Remarks at Introduction of Doug Hickey as the new Commissioner General for the USA Pavilion at the Milan Expo 2015

John Kerry
Secretary of State
Treaty Room
Washington, DC
December 1, 2014

SECRETARY KERRY:  Well, good morning, everybody.  Thanks, all, for joining us here, and I want to recognize our Assistant Secretary of State Toria Nuland, who’s over here, who said to me, “I don’t need to introduce you.  You just go out there and take it over.”  (Laughter.)  So I’m following my orders, as usual.

Thanks to all of you here, the whole bunch of you here who are already deeply committed to and dedicated to this effort to make the USA Pavilion at the Milan Expo a success, and also folks who have been deeply involved in the issue of food security for a long period of time.  We have a very talented team at Friends of the USA Pavilion, and – John Phillips, our ambassador to Italy; Philip Reeker, our Consul General in Milan; Beatrice Camp, who is our Milan Expo coordinator; Kelsey Bacon; the entire team that is working on this at the State Department.  And I particularly want to thank my senior advisor David Thorne, who is our former ambassador to Italy, who has been laser focused on this effort from the very beginning, who saw the possibilities in it.  So that in one of my visits to Rome we had a major meeting with a lot of the players there and made our commitments to try to help make this a success.

Now I understand that Ambassador Bisogniero is traveling today, but I’m pleased that his DCM, Luca Franchetti Pardo, is here this morning.  And we all congratulate the Italian Government and the Italian people not just for their great energy and planning that they’ve committed to this, but also on what is already shaping up to be an extraordinary event and an opportunity for Italy to show the world its identity, but also its special sense of invention and commitment to the substance of this issue, which is global food security, in a way that only Italy can do.

Now we’re particularly excited – I am particularly excited about the person who will lead the effort to demonstrate America’s contribution to this effort, and he is the person who has agreed to serve as the Commissioner General of the USA Pavilion, Doug Hickey, to my left here.  I’m personally really happy that Doug has agreed to take on this responsibility, and I’m grateful to his wife Dawn and to their family for being willing, because these are always family affairs, to commit to this and support him as he represents our country.

Doug and I were talking just a minute ago out in the East Room about his memories of being at the World’s Fair when he was a kid, and I think all of us have grown up with a sense of what the possibilities of expositions are and the opportunities they provide to define the future.  Doug Hickey is a leader.  He’s a calm, reliable, experienced business person.  He’s a motivator.  He energizes people around him and he has a can-do spirit, and that’s what we need when you take on this kind of an effort.

Most importantly, Doug’s got vision, and let me underscore that:  He’s – he knows business.  He understands sort of the dynamic that comes together in an event like this.  And he has always intuitively and instinctively been able to help define the future and be ahead of the curve, and he has gravitated towards innovation in business as much as anything, which really makes him the perfect person to try to shape America’s engagement next year at the Milan World Expo. 

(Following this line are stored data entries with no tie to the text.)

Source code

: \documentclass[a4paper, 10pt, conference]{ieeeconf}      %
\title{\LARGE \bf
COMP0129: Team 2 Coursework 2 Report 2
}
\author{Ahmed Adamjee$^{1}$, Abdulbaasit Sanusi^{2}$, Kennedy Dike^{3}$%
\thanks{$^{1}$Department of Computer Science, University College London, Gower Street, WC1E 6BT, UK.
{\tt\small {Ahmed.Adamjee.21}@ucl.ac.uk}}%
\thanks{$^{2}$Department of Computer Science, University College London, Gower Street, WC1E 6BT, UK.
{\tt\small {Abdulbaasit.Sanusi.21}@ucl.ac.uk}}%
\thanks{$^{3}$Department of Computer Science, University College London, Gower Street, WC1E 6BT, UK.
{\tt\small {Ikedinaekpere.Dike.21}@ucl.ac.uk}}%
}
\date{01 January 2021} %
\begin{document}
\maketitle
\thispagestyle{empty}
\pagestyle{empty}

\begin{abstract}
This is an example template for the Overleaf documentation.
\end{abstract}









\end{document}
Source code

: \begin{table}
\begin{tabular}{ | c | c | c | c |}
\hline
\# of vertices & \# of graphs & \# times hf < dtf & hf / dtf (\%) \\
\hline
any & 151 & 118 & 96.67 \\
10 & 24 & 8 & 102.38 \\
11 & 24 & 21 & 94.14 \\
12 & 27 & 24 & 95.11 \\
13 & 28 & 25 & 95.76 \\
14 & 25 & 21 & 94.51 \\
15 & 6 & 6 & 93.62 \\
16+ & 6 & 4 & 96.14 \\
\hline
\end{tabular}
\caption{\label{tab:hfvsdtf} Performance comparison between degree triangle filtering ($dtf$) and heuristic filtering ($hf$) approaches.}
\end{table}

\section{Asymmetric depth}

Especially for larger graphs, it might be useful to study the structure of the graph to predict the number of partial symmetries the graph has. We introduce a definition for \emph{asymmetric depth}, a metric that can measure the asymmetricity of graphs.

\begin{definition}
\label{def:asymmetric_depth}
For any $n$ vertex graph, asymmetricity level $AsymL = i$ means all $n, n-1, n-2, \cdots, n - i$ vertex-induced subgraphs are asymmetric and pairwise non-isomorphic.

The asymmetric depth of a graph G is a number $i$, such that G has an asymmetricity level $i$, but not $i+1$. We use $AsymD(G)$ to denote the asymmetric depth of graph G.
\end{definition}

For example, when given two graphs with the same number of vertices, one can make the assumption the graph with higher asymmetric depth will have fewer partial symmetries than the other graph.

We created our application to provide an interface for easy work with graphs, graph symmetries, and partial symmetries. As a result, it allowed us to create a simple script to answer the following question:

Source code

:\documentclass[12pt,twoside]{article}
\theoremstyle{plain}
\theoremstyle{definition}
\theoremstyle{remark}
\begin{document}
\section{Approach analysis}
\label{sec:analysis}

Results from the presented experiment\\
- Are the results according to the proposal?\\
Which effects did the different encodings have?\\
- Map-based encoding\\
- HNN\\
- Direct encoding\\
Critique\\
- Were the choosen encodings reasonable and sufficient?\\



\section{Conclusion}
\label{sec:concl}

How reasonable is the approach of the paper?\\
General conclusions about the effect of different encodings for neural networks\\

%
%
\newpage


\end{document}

And I’ll just give you a little feel for – I’ll give you a little texture for what I was just saying about his intuitive vision.  In a sense, Doug’s personal journey in business is the story of Silicon Valley.  In the mid-‘90s when a lot of people were just getting used to the idea of the internet and email, and believe me, I remember that because I was chairperson of the Communications Subcommittee on the Commerce Committee of the Senate when we rewrote the telecommunications bill in 1996.  And I will tell you the entire discussion was about telephony.  Nobody mentioned data and data transmission.  And about a year later, six months later, the bill was DOA.  It was, though signed into law, it was as out of date – to tell you something about the movement and speed where these things matter.  This was the sound – this was the moment when the sound of dial-up – remember dial-up, folks? – (laughter) – was music to your ears.  (Laughter.)  And now it’s, oh my god, if you ever heard it today, you’d think you’re crazy. 

Doug was leading a company at that point in time when they were – he was already laying the fiber optic cables and building the exchange points for the high-speed internet, which most people didn’t even know was a possibility.  Then he was starting a company that worked with clients like Yahoo and The Washington Post to begin to develop the internet’s potential beyond the email – the potential for disseminating data and for content in a much larger and more creative way.  And that’s exactly what you see on websites today.  That’s what we just came from a presentation on this morning in our large department-wide meeting that we just had.  In the years that followed, Doug invested in a number of hugely successful companies – all of which shared the same goal: finding ways to bring new technologies to more people who could benefit from them. 

That is precisely the power of Expo.  And Doug’s challenge is to take this old institution and marry it to the times, bringing technology and all the possibilities of food security together in a way that helps America to send a message about what we do and what we can do together in order to address this challenge.  It helps us imagine life’s possibilities.  Innovation has defined the more than 60 expositions held since the first one opened its doors in 1851.  Each and every one of them has been about changing the world and shaping the future.  And you can trace the history of many of the devices that we all use today – the elevator that you took just a few minutes ago to come up to this floor, the touchscreen that every one of you likely has in your pocket right now or nearby – not nearby I think because you’re not allowed to have them in here.  (Laughter.)  Better be nearby.  (Laughter.)  Even a dishwasher in your kitchen or the electrical outlets on your walls, something as prosaic but as important to me as the ice cream cone – all of these things came from expositions. 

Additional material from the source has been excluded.